(Stored data)

§ §

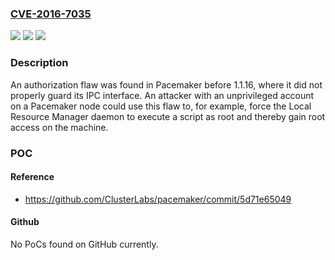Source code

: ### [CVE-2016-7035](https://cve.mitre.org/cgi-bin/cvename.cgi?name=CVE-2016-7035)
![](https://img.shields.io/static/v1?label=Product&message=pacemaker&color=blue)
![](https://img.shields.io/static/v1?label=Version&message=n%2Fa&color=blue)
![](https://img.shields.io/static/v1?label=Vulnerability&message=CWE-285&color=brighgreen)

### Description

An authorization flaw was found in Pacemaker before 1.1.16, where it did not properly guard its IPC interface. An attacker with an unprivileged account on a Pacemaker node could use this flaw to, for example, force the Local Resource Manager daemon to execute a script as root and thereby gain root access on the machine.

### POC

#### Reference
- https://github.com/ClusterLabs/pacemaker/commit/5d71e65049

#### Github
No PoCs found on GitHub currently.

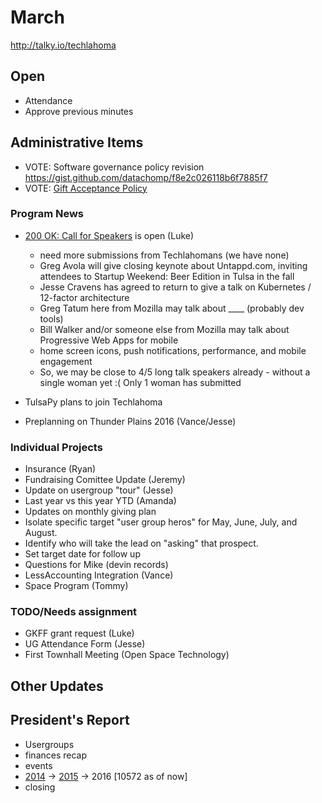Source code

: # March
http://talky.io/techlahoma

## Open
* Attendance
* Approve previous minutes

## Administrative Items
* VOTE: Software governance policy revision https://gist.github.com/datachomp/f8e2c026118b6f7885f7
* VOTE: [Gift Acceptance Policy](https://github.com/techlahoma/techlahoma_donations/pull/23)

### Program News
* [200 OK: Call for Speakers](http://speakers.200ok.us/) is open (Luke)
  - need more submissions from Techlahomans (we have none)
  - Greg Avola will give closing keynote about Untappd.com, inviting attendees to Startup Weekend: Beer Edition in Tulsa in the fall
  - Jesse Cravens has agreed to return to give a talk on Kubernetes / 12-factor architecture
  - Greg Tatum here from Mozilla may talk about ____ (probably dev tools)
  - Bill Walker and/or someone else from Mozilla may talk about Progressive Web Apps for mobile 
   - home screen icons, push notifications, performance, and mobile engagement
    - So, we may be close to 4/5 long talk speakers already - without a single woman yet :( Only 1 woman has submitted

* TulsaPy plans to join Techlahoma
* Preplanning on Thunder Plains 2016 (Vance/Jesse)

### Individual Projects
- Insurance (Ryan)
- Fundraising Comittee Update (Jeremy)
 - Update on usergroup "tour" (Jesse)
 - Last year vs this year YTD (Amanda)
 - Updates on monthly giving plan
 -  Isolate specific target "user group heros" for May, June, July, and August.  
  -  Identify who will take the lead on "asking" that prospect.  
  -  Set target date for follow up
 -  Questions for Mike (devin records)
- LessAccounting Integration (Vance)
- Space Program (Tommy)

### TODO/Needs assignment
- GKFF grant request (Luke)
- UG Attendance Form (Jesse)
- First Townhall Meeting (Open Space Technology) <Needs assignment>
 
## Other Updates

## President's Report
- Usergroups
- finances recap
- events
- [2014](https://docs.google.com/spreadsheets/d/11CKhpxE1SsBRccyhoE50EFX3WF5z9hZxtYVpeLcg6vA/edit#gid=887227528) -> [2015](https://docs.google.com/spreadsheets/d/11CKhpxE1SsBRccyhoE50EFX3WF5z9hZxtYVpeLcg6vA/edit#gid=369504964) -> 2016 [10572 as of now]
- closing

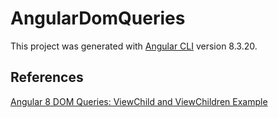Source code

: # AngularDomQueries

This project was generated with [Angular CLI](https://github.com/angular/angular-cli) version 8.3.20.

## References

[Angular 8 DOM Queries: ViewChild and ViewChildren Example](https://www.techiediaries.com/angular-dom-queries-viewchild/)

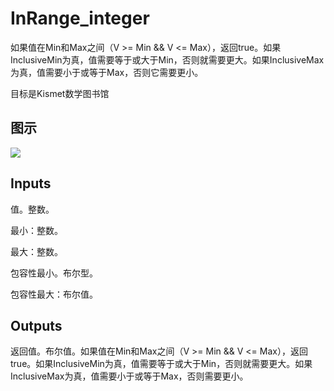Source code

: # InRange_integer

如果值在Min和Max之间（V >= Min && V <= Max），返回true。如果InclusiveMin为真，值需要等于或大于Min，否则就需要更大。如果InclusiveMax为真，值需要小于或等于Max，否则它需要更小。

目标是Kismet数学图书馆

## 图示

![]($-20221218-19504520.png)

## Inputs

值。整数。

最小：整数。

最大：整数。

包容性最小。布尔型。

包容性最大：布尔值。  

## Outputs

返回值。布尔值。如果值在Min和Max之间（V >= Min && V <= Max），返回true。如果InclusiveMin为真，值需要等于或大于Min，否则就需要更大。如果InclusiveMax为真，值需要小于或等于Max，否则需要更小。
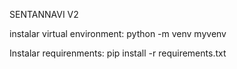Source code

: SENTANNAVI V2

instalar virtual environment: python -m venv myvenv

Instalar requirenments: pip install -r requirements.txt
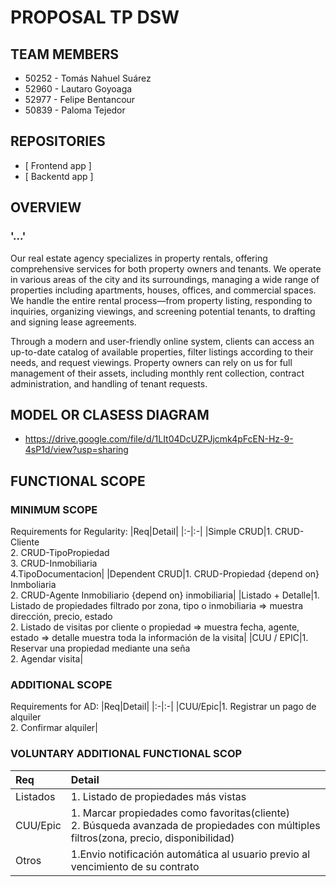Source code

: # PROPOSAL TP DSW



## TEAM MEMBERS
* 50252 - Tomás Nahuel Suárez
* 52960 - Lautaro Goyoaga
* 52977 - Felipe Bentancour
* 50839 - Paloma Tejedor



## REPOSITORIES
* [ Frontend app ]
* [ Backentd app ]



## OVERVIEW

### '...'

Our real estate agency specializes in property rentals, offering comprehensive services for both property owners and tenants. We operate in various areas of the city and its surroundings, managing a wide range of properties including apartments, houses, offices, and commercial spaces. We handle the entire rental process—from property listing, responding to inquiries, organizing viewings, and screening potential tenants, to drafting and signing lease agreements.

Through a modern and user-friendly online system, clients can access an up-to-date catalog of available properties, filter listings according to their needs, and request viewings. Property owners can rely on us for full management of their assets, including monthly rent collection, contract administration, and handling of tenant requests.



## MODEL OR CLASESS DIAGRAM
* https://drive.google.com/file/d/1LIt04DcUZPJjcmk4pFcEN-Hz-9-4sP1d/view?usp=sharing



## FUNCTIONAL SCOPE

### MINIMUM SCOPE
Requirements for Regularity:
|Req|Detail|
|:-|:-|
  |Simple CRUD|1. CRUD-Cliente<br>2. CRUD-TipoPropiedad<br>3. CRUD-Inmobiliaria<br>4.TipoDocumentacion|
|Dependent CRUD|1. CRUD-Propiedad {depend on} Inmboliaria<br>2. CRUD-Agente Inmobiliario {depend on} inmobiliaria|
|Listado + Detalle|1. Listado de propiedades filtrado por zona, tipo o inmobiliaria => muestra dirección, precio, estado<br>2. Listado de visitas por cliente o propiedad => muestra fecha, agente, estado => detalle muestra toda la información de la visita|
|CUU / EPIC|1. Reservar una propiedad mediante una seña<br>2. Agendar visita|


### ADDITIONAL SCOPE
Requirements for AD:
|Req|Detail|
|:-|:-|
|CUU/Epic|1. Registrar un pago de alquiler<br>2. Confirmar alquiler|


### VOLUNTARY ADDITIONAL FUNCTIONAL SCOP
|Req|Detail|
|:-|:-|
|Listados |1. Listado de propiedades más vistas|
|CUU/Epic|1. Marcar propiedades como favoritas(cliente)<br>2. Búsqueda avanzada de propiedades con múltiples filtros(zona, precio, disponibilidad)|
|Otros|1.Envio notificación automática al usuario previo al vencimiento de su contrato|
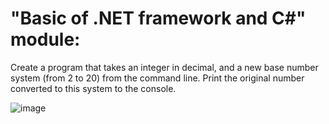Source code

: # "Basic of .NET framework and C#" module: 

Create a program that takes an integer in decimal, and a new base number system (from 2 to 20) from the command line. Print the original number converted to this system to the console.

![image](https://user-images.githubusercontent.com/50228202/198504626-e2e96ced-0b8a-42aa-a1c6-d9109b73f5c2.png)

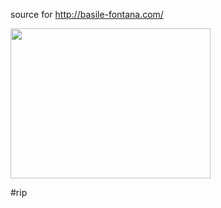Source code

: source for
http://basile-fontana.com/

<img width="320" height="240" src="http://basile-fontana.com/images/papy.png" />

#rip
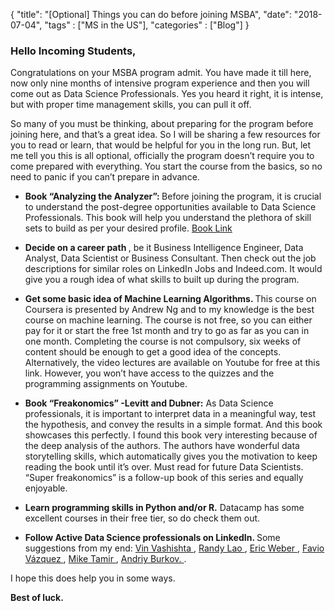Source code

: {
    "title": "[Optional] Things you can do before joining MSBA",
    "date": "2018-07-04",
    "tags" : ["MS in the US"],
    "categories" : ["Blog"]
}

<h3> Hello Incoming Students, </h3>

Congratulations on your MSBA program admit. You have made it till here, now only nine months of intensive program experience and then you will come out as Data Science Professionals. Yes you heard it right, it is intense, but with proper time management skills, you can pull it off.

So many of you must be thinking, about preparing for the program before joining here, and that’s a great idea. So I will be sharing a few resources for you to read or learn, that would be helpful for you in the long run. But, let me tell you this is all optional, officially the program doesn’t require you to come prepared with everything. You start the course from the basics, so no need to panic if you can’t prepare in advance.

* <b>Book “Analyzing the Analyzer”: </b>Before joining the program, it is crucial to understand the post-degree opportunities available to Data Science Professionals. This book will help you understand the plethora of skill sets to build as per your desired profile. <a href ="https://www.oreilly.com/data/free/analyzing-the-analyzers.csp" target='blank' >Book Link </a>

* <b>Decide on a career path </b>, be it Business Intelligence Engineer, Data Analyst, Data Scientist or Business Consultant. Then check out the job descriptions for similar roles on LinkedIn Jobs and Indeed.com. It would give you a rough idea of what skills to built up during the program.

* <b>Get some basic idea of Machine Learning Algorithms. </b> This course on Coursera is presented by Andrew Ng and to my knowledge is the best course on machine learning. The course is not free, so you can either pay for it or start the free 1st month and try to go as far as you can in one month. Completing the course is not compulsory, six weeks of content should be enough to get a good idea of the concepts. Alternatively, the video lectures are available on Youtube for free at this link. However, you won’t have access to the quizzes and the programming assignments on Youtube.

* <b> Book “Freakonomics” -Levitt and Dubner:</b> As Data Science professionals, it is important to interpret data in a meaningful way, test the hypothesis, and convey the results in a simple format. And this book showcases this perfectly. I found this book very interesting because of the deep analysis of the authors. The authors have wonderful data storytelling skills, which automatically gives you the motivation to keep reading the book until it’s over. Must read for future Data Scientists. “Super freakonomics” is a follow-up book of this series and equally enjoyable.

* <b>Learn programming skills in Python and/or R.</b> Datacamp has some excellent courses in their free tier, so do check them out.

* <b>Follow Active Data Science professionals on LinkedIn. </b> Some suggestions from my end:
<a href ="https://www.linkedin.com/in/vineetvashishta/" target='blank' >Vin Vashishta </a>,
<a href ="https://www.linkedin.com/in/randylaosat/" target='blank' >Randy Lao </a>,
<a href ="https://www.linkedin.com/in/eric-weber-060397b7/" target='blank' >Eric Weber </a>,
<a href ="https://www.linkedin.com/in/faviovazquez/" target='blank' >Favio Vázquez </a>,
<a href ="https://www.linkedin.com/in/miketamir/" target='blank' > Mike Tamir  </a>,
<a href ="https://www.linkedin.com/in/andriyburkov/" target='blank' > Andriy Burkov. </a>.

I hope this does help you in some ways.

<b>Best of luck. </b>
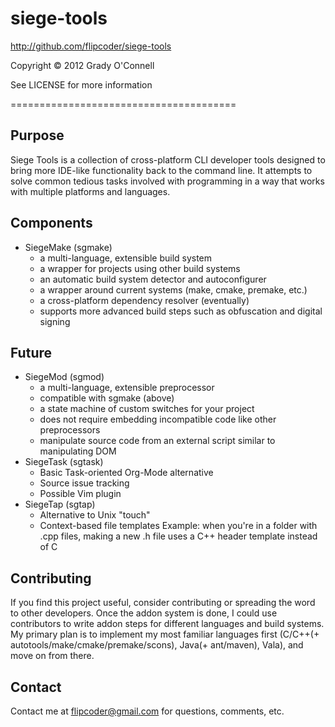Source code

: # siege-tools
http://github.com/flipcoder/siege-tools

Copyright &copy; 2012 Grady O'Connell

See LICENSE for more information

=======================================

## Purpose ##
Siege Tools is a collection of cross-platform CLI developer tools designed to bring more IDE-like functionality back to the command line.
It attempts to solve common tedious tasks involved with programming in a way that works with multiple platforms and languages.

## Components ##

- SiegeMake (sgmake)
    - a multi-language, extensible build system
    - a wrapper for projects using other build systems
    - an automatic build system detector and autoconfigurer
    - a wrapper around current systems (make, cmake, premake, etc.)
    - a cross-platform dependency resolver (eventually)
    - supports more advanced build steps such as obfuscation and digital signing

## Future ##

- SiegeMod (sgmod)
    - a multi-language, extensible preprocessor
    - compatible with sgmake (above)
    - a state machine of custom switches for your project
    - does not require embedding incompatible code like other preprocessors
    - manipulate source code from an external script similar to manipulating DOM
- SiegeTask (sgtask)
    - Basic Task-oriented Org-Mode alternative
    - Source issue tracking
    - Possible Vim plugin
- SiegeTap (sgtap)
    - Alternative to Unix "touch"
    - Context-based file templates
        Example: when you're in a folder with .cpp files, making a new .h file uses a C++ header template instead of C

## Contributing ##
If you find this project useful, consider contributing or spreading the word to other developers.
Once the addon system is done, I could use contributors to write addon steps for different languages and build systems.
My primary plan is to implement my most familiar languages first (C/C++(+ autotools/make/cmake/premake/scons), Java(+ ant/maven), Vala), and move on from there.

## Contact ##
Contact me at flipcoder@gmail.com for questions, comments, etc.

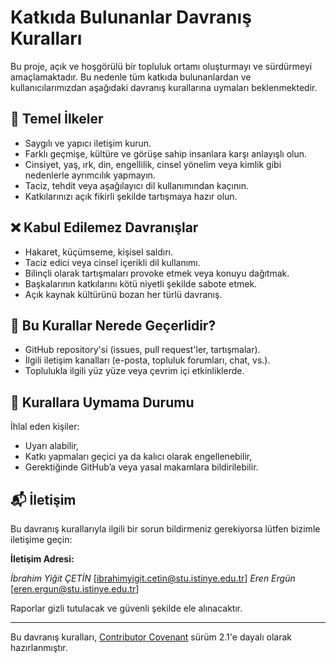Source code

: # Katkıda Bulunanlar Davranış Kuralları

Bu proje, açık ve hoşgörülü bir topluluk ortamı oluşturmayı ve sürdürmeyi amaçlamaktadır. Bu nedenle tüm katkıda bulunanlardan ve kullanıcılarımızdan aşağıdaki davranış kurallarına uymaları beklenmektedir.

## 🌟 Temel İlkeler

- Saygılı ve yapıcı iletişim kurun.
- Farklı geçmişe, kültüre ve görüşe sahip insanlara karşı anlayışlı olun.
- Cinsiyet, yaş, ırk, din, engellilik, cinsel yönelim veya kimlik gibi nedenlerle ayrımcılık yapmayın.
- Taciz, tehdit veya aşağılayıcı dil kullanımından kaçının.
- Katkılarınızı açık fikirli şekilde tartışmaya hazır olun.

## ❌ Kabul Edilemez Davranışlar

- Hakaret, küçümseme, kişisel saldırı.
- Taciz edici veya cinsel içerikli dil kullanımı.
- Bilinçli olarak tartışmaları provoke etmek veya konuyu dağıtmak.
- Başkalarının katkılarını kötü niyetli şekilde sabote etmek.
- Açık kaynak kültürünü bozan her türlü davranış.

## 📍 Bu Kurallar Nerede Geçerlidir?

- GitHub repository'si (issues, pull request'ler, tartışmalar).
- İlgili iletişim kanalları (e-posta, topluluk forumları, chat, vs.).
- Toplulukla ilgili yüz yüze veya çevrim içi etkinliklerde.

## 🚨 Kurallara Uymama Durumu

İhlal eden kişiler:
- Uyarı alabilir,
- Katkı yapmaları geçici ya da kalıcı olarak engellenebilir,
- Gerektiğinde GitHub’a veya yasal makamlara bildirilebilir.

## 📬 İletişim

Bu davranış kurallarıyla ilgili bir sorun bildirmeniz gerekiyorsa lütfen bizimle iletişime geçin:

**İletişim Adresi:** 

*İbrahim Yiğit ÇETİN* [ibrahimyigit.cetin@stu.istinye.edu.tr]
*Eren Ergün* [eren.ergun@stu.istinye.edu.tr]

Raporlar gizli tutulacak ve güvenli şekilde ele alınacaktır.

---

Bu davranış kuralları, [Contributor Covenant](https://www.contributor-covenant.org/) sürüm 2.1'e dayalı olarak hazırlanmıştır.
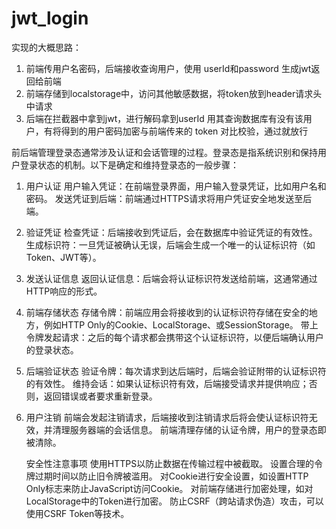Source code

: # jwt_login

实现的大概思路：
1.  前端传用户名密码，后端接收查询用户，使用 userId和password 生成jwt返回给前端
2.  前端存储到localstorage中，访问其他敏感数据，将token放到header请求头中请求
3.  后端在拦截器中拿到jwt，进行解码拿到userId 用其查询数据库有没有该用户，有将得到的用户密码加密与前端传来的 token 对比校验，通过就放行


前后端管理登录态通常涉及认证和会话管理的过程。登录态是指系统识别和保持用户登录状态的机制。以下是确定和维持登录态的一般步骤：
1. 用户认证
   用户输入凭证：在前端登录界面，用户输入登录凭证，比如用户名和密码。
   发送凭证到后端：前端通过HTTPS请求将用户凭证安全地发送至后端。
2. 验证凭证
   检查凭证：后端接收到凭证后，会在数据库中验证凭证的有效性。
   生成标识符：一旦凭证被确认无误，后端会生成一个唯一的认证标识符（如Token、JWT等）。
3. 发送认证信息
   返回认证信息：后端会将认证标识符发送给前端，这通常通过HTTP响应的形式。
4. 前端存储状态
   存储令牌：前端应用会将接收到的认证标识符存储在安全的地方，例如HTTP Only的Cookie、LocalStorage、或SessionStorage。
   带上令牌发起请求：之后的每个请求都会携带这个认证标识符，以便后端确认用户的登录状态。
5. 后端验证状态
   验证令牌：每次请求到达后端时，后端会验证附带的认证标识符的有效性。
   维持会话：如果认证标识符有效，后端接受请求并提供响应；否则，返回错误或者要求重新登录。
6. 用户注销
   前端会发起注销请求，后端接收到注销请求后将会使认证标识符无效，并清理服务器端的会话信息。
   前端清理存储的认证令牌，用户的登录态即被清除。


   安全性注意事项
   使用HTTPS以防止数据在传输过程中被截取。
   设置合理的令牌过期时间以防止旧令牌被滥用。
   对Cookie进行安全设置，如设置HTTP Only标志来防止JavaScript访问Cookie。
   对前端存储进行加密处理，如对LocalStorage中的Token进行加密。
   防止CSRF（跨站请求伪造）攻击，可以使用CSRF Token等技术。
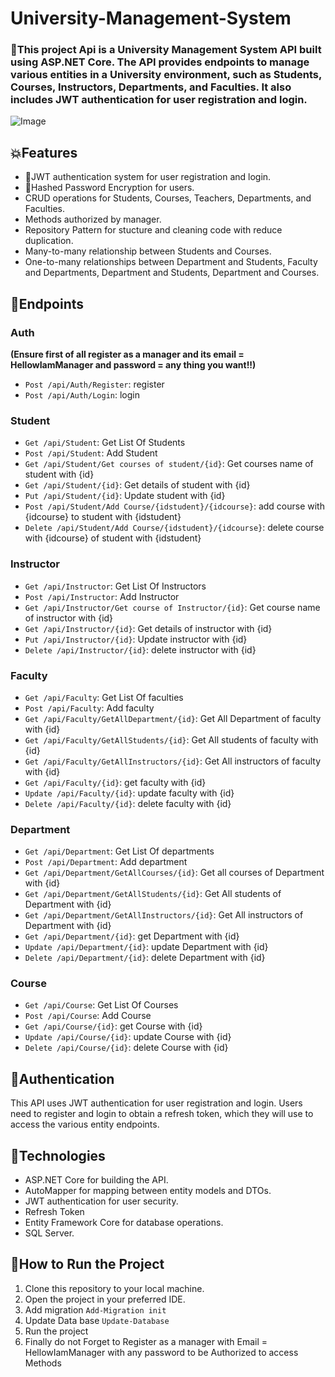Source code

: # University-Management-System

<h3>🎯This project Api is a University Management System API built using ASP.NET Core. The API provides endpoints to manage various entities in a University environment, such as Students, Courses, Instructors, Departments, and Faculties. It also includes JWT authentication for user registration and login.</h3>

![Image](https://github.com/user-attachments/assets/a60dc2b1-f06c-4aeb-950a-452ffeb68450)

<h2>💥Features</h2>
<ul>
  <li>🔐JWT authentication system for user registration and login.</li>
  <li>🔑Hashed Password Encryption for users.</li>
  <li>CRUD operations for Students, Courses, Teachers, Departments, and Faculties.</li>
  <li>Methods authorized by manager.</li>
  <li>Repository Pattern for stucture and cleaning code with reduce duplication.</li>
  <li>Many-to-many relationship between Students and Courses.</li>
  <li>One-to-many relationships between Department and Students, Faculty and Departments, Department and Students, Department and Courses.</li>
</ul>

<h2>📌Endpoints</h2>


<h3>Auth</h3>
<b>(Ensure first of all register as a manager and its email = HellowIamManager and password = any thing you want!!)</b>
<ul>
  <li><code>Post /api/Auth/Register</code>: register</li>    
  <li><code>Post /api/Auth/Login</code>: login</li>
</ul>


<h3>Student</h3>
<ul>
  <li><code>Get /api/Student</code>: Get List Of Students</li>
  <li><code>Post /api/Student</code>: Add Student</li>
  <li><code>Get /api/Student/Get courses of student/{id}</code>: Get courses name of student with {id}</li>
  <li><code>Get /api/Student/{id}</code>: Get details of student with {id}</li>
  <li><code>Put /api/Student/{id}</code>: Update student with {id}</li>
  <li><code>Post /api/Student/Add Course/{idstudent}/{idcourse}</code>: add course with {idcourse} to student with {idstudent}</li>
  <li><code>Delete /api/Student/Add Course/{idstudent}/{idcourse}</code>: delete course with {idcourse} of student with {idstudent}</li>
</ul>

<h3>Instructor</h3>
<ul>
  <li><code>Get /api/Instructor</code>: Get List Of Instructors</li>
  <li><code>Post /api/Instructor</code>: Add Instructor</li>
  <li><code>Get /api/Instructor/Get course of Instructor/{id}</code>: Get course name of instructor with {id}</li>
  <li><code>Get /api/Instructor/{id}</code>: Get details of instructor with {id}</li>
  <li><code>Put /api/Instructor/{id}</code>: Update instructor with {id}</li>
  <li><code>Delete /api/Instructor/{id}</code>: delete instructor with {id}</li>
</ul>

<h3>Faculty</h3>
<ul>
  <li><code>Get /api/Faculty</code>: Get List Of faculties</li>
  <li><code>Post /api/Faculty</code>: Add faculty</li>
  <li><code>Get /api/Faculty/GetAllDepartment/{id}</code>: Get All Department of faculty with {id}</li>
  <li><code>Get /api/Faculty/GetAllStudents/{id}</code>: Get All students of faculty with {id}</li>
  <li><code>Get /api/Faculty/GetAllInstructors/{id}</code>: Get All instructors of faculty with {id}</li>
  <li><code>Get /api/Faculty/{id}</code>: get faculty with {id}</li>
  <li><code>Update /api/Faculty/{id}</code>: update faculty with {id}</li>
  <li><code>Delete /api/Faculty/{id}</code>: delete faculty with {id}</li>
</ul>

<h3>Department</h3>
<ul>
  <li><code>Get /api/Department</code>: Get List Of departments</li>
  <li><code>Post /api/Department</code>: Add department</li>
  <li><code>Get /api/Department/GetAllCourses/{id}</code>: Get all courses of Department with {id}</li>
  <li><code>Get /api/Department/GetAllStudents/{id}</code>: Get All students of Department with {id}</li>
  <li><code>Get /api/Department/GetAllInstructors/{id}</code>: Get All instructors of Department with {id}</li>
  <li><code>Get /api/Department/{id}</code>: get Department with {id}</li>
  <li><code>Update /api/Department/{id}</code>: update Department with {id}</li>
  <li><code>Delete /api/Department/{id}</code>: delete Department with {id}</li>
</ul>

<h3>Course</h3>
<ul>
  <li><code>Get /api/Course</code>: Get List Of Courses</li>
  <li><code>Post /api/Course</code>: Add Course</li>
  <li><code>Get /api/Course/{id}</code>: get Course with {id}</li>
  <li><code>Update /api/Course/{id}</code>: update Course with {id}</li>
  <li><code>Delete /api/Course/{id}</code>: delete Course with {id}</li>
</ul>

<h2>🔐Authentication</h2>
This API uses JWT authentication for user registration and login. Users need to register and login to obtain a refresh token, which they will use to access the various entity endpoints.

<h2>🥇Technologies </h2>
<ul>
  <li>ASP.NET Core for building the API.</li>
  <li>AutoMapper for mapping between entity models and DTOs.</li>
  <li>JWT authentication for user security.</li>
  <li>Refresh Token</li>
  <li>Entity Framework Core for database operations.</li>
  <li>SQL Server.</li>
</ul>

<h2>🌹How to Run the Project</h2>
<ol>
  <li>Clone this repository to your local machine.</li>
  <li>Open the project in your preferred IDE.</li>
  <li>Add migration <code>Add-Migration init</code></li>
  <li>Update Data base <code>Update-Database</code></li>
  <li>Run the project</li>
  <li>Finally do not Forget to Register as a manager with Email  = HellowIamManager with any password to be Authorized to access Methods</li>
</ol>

§ §

### Work instructions
Copy the entries above exactly, but only from the line holding "<li>Clone this repository" through the line holding "<li>Run the project</li>", both included.

### Solution for this task
  <li>Clone this repository to your local machine.</li>
  <li>Open the project in your preferred IDE.</li>
  <li>Add migration <code>Add-Migration init</code></li>
  <li>Update Data base <code>Update-Database</code></li>
  <li>Run the project</li>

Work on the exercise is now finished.